● AIM OF THE TASK: Which lines in the records below contain the word "secret"? Copy each of them.
____________________
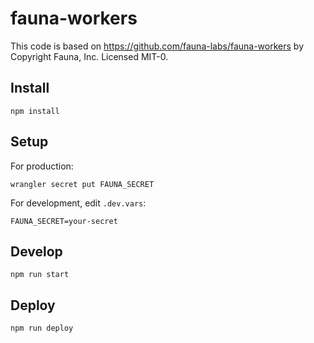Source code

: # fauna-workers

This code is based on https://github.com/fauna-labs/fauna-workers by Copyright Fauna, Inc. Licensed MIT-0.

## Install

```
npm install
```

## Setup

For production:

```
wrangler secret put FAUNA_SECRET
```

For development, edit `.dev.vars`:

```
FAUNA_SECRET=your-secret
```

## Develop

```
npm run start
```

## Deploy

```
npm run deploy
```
____________________
● ANSWER BELOW:
wrangler secret put FAUNA_SECRET
FAUNA_SECRET=your-secret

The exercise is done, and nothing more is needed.